### Exercise goal
Work through the entries below and show every line in which "Case" is found.

==== Records provided ====

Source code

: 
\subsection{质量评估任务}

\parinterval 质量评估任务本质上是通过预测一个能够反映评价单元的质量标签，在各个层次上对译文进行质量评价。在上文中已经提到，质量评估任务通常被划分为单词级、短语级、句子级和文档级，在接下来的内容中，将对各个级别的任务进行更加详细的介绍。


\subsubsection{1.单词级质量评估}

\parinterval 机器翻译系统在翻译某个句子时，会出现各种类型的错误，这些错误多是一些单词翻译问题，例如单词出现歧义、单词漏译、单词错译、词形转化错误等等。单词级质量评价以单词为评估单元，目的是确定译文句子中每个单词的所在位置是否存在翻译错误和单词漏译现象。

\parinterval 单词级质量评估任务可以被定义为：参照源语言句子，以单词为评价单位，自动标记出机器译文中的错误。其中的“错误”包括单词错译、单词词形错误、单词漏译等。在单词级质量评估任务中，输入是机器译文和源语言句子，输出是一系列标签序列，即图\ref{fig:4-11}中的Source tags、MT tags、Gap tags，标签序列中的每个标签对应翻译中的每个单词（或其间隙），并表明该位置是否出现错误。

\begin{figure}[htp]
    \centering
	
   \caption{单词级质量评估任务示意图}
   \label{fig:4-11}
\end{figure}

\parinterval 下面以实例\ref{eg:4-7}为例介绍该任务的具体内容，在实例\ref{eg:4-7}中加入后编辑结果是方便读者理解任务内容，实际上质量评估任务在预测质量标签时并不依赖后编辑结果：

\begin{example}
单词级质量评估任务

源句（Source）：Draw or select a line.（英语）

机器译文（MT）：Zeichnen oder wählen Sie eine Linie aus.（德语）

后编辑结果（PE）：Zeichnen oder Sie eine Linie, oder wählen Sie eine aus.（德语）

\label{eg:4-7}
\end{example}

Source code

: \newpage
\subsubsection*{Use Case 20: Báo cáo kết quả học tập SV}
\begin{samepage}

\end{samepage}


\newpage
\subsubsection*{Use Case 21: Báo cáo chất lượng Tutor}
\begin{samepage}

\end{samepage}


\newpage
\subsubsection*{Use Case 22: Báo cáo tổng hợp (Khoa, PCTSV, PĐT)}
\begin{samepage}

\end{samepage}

====

### Answer area
\subsubsection*{Use Case 20: Báo cáo kết quả học tập SV}
\subsubsection*{Use Case 21: Báo cáo chất lượng Tutor}
\subsubsection*{Use Case 22: Báo cáo tổng hợp (Khoa, PCTSV, PĐT)}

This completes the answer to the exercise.